══ PROVIDED DATA ══

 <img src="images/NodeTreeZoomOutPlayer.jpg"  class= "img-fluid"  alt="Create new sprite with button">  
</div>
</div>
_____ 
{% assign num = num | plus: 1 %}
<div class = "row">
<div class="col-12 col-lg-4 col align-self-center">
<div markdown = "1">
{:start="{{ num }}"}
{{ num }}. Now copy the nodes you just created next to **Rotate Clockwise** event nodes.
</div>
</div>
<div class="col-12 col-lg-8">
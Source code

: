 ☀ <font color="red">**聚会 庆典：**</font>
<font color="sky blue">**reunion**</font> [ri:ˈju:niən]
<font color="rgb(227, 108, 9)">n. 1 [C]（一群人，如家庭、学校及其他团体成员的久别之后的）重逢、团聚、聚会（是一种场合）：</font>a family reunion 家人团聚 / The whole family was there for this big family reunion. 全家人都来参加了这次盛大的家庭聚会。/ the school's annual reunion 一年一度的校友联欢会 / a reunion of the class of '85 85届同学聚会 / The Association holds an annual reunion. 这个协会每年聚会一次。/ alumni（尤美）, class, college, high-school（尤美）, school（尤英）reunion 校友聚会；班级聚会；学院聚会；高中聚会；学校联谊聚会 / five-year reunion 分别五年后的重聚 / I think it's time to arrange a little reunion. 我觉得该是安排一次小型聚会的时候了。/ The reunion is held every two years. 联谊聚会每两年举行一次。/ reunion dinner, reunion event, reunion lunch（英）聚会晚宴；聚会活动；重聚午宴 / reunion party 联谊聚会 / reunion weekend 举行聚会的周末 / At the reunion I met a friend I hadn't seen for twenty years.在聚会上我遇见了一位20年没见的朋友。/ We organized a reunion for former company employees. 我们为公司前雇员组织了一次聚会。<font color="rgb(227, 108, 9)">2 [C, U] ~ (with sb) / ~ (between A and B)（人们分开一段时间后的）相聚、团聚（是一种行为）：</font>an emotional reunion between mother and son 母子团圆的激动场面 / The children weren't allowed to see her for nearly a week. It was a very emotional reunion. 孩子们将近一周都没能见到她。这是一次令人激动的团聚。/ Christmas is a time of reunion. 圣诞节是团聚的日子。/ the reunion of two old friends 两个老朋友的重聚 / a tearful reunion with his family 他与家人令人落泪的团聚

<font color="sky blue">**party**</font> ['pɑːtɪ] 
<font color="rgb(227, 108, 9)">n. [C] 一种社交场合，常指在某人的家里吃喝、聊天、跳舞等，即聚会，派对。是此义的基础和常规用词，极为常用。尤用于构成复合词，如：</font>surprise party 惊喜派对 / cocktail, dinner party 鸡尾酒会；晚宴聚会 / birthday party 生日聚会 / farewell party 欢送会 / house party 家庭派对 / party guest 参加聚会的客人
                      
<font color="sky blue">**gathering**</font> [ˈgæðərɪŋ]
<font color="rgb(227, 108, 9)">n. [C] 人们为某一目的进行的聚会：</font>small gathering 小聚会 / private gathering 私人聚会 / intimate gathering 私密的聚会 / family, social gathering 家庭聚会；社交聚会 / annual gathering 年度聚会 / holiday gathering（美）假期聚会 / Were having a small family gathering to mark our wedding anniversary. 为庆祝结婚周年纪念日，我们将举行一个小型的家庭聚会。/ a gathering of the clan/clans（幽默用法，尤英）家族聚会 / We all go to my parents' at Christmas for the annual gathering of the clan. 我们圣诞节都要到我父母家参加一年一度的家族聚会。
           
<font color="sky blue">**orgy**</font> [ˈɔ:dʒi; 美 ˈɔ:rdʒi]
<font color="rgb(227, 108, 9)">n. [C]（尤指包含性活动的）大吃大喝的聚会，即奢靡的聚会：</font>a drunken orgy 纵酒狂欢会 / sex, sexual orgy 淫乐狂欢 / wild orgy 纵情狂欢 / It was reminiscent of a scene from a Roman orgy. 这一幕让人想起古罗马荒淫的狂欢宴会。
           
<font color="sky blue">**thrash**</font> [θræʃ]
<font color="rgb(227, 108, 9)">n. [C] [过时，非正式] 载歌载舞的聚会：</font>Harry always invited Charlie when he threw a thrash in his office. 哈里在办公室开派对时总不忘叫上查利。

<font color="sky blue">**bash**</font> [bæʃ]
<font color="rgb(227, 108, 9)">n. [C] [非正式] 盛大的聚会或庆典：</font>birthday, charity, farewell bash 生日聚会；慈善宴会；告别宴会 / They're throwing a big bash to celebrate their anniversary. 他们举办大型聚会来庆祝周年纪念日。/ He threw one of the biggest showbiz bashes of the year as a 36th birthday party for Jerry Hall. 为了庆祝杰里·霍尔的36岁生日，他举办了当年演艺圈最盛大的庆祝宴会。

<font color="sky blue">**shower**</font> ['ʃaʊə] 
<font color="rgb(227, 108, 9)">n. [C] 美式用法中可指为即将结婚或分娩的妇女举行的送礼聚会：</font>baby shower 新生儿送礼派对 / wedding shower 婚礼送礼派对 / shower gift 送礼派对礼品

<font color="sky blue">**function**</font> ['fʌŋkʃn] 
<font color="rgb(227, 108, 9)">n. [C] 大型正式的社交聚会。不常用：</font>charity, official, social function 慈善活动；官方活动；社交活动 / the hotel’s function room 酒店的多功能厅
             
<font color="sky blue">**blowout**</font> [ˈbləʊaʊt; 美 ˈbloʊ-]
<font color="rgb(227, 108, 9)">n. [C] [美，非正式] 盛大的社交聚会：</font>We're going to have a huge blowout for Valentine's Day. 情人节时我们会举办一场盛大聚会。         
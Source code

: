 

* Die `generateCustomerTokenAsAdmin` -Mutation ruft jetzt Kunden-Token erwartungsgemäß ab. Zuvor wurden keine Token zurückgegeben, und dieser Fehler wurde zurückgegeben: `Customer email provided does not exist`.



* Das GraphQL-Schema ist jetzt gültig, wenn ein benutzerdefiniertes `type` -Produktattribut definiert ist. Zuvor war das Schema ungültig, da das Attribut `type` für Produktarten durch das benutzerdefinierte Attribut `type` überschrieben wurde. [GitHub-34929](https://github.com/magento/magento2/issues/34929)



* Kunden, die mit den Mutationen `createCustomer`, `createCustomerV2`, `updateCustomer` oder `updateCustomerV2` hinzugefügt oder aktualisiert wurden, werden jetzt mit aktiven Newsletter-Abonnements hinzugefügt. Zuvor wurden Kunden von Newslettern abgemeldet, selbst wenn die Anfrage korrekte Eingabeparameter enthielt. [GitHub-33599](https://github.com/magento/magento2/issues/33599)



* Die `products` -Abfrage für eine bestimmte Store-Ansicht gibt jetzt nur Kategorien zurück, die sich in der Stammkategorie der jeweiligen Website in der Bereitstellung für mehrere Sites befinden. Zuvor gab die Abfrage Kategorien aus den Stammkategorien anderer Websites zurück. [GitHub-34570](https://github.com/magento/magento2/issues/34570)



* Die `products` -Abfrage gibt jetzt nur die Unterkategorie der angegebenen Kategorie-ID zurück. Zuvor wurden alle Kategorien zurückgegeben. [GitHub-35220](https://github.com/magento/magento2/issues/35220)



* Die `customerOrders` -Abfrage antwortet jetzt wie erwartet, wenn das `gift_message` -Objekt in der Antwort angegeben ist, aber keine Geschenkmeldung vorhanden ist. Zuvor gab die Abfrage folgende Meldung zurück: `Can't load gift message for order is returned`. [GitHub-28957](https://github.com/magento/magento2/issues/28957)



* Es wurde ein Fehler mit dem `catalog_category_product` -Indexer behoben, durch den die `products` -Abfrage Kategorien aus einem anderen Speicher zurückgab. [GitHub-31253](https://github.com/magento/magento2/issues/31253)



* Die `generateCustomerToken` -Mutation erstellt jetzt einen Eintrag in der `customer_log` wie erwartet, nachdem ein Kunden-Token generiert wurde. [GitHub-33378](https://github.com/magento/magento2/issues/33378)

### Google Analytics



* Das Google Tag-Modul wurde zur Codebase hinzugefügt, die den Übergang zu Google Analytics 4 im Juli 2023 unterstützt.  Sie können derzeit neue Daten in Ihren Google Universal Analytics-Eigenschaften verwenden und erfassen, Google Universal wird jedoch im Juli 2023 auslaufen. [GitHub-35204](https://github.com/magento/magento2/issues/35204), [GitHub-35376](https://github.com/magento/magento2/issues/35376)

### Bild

═══

## WORK TO BE COMPLETED
Among the entries, how many lines include the word "annual"? Give only the number.

## SOLVED PROBLEM
2